====== DATASET ENTRIES

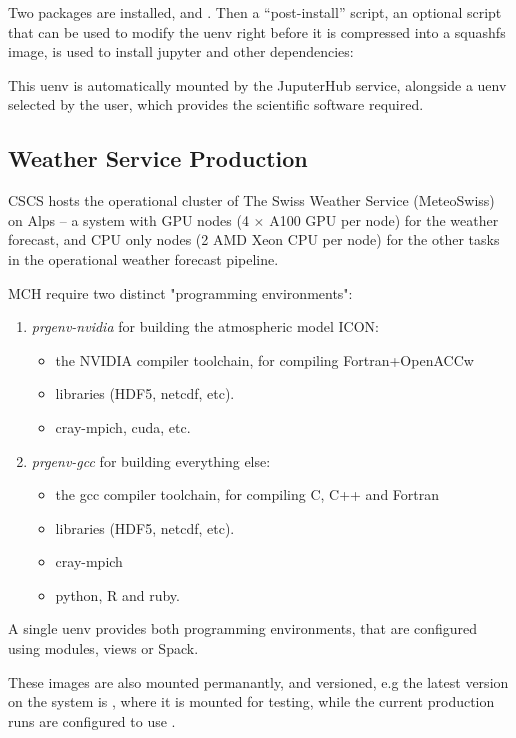 Two packages are installed,  and .
Then a ``post-install'' script, an optional script that can be used to modify the uenv right before it is compressed into a squashfs image, is used to install jupyter and other dependencies:



This uenv is automatically mounted by the JuputerHub service, alongside a uenv selected by the user, which provides the scientific software required.

\subsection{Weather Service Production}

CSCS hosts the operational cluster of The Swiss Weather Service (MeteoSwiss) on Alps -- a system with GPU nodes (4 $\times$ A100 GPU per node) for the weather forecast, and CPU only nodes (2 AMD Xeon CPU per node) for the other tasks in the operational weather forecast pipeline.

MCH require two distinct "programming environments":
\begin{enumerate}
    \item \emph{prgenv-nvidia} for building the atmospheric model ICON:
    \begin{itemize}
        \item the NVIDIA compiler toolchain, for compiling Fortran+OpenACCw
        \item libraries (HDF5, netcdf, etc).
        \item cray-mpich, cuda, etc.
    \end{itemize}
    \item \emph{prgenv-gcc} for building everything else:
    \begin{itemize}
        \item the gcc compiler toolchain, for compiling C, C++ and Fortran
        \item libraries (HDF5, netcdf, etc).
        \item cray-mpich
        \item python, R and ruby.
    \end{itemize}
\end{enumerate}
A single uenv provides both programming environments, that are configured using modules, views or Spack.

These images are also mounted permanantly, and versioned, e.g the latest version on the system is , where it is mounted for testing, while the current production runs are configured to use .
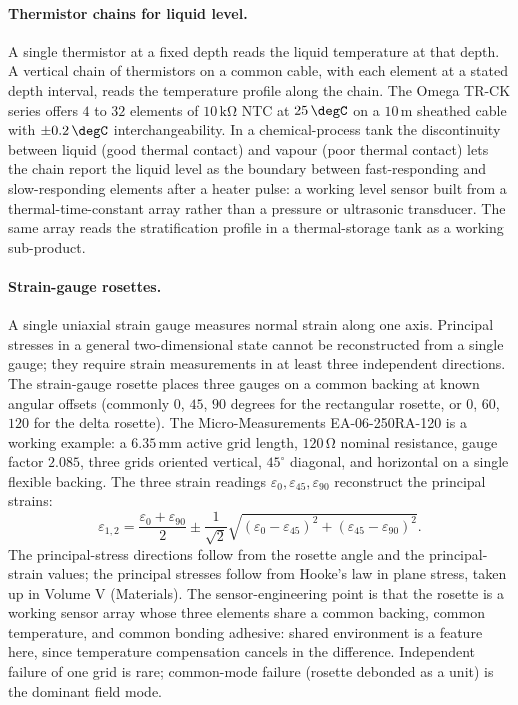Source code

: \paragraph{Thermistor chains for liquid level.}
A single thermistor at a fixed depth reads the liquid temperature at
that depth. A vertical chain of thermistors on a common cable, with
each element at a stated depth interval, reads the temperature
profile along the chain. The Omega TR-CK series
\cite{text:ch05t3-omega-trck-datasheet} offers $4$ to $32$ elements
of $10 \,\si{\kilo\ohm}$ NTC at $25 \,\degC$ on a $10 \,\si{\meter}$
sheathed cable with $\pm 0.2 \,\degC$ interchangeability. In a
chemical-process tank the discontinuity between liquid (good thermal
contact) and vapour (poor thermal contact) lets the chain report the
liquid level as the boundary between fast-responding and
slow-responding elements after a heater pulse: a working level
sensor built from a thermal-time-constant array rather than a
pressure or ultrasonic transducer. The same array reads the
stratification profile in a thermal-storage tank as a working
sub-product.

\paragraph{Strain-gauge rosettes.}
A single uniaxial strain gauge measures normal strain along one
axis. Principal stresses in a general two-dimensional state cannot
be reconstructed from a single gauge; they require strain
measurements in at least three independent directions. The
strain-gauge rosette places three gauges on a common backing at
known angular offsets (commonly $0$, $45$, $90$ degrees for the
rectangular rosette, or $0$, $60$, $120$ for the delta rosette). The
Micro-Measurements EA-06-250RA-120
\cite{text:ch05t3-micromeas-ea06250ra-datasheet} is a working
example: a $6.35 \,\si{\milli\meter}$ active grid length, $120 \,\si
{\ohm}$ nominal resistance, gauge factor $2.085$, three grids
oriented vertical, $45^{\circ}$ diagonal, and horizontal on a single
flexible backing. The three strain readings
$\varepsilon_{0}, \varepsilon_{45}, \varepsilon_{90}$ reconstruct
the principal strains:
\[
\varepsilon_{1,2} = \frac{\varepsilon_{0} + \varepsilon_{90}}{2}
\pm \frac{1}{\sqrt{2}} \sqrt{(\varepsilon_{0} - \varepsilon_{45})^{2}
+ (\varepsilon_{45} - \varepsilon_{90})^{2}}.
\]
The principal-stress directions follow from the rosette angle and
the principal-strain values; the principal stresses follow from
Hooke's law in plane stress, taken up in Volume V (Materials). The
sensor-engineering point is that the rosette is a working sensor
array whose three elements share a common backing, common
temperature, and common bonding adhesive: shared environment is a
feature here, since temperature compensation cancels in the
difference. Independent failure of one grid is rare; common-mode
failure (rosette debonded as a unit) is the dominant field mode.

============

§ **TASK BRIEF**
In the preceding material, find each line holding the word "stresses" and copy it out.

§ **ANSWER SECTION**
axis. Principal stresses in a general two-dimensional state cannot
the principal-strain values; the principal stresses follow from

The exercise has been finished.